Recently I showed you how to fit stitch patterns into specific shawl shapes in my article Adapting Stitch Patterns to Fit Shawl Shapes and used triangle shawls as examples. Today we’re going to talk about how to include stitch patterns in vortex shawls and vortex shawl design.
What Are Vortex Shawls?
Vortex shawls are described in detail in my Ultimate Guide to Vortex Shawls. If you’re new I encourage you to read this article first to get an overview about their shape and construction methods.
Vortex Shawl Design
In shawl design fitting shape, stitch pattern and yarn together is the secret sauce to success. As vortex shawls are basically biased triangles – triangles worked sideways, but with combined decreases and increases as outlined in the Ultimate Guide to Vortex Shawls.
You can construct a vortex by increasing steadily on one side of the triangle and decrease any amount of stitches – as long as you decrease less than you’re increasing in total – every few rows.
A simple example is increasing one stitch every row and decreasing three stitches every six rows:
- Row 1 (RS): K1, YO, k to end. (N+1 sts)
- Row 2 (WS): Knit to last stitch, YO, k1. (N+2 sts)
- Row 3 (RS): K1, YO, k to end. (N+3 sts)
- Row 4 (WS): Knit to last stitch, YO, k1. (N+4 sts)
- Row 5 (RS): K1, YO, k to end. (N+5 sts)
- Row 6 (WS): K4tog, knit to last stitch, YO, k1. (N+6-3 = N+3 sts)
I call this a “6/3 Vortex” – We increase six stitches and decrease three stitches per repeat.
Let’s have a look at the corresponding chart as shown below.
Available Canvas for Stitch Patterns
The section available for stitch patterns is the section outlined in black.

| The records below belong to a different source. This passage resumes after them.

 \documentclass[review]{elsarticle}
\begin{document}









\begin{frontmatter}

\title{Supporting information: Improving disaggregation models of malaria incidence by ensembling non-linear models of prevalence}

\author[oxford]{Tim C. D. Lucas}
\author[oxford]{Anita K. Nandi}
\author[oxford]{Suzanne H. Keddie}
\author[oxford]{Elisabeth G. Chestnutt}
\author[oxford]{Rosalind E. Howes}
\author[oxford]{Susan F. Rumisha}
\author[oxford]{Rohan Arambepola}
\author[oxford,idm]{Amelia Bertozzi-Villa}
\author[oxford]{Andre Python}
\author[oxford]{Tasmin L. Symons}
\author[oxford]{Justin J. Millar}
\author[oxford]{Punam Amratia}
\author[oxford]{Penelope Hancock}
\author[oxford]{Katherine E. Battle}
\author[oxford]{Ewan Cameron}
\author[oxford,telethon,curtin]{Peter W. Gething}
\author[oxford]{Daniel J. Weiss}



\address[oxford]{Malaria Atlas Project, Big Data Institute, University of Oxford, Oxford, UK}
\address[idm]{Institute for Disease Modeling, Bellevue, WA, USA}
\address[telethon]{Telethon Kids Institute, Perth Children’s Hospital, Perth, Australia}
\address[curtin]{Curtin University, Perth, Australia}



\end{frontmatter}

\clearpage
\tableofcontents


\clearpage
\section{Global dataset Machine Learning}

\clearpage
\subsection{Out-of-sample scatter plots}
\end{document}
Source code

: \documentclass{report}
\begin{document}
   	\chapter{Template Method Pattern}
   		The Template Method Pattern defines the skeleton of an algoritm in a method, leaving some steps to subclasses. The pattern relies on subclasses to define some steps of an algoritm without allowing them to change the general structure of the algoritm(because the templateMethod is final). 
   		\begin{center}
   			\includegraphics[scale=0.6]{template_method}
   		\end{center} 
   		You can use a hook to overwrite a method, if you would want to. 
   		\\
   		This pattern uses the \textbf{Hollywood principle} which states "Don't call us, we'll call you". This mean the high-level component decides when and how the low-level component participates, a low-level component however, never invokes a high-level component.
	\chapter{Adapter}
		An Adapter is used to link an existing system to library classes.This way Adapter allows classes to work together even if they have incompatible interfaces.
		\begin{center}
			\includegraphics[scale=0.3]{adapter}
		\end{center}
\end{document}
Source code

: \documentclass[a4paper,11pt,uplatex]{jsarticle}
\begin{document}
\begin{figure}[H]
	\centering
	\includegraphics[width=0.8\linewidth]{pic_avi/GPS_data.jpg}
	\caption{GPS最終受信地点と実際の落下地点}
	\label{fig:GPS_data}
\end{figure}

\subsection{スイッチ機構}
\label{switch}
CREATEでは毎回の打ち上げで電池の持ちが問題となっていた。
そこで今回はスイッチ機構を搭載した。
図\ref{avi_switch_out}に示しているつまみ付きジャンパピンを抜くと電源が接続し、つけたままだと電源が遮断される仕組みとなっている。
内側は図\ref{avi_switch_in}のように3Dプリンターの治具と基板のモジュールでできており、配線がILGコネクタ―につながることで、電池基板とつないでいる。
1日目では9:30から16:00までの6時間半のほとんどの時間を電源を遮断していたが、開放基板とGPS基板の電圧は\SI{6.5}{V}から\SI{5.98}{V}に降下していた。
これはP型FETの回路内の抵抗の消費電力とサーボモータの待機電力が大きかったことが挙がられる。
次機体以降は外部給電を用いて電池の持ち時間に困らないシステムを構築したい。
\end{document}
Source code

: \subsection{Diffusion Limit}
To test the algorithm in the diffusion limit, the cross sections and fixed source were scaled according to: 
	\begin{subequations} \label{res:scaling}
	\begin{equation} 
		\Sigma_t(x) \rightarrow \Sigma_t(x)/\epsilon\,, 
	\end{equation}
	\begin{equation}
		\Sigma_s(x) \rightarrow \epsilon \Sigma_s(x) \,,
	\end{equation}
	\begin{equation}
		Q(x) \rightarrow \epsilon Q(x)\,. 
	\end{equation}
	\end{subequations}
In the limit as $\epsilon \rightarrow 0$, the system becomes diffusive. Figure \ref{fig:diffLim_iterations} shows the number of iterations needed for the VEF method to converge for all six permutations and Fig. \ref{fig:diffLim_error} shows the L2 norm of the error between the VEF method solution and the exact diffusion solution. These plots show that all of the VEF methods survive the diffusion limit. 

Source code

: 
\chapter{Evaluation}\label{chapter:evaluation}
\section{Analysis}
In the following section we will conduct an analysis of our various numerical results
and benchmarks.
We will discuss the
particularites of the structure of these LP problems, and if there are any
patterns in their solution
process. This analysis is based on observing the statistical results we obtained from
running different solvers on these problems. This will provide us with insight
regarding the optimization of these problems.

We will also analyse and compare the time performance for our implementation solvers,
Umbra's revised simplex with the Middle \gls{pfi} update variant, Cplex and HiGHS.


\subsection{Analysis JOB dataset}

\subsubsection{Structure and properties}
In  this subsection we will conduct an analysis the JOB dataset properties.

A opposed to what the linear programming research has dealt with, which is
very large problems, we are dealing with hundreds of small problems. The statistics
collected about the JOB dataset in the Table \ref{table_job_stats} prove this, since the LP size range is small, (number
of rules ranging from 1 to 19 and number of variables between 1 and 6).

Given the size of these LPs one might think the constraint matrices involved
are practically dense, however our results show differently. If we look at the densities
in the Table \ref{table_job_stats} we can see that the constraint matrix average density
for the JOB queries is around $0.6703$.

You can choose any number of stitches for your repeat not only the one stitch repeat shown in the chart above.
The stitches right and left from it are what I commonly refer to as side stitches. These side stitches are usually not available for the pattern’s repeat. You can fill them up but you don’t need to, except if your stitch patterns has unpaired decreases or increases at the edges (same as for every stitch pattern!).
An example for an 8/4 vortex shawl (eight increases, four decreases – a total of 4 decreases per repeat) is shown in the chart below.
I strongly recommend using charts with eight row repeats for 8/x shawls, six row repeats for 6/x vortex shawls, etc. It really makes things much simpler to have a chart that has the same amount of rows each repeat as your decreases have.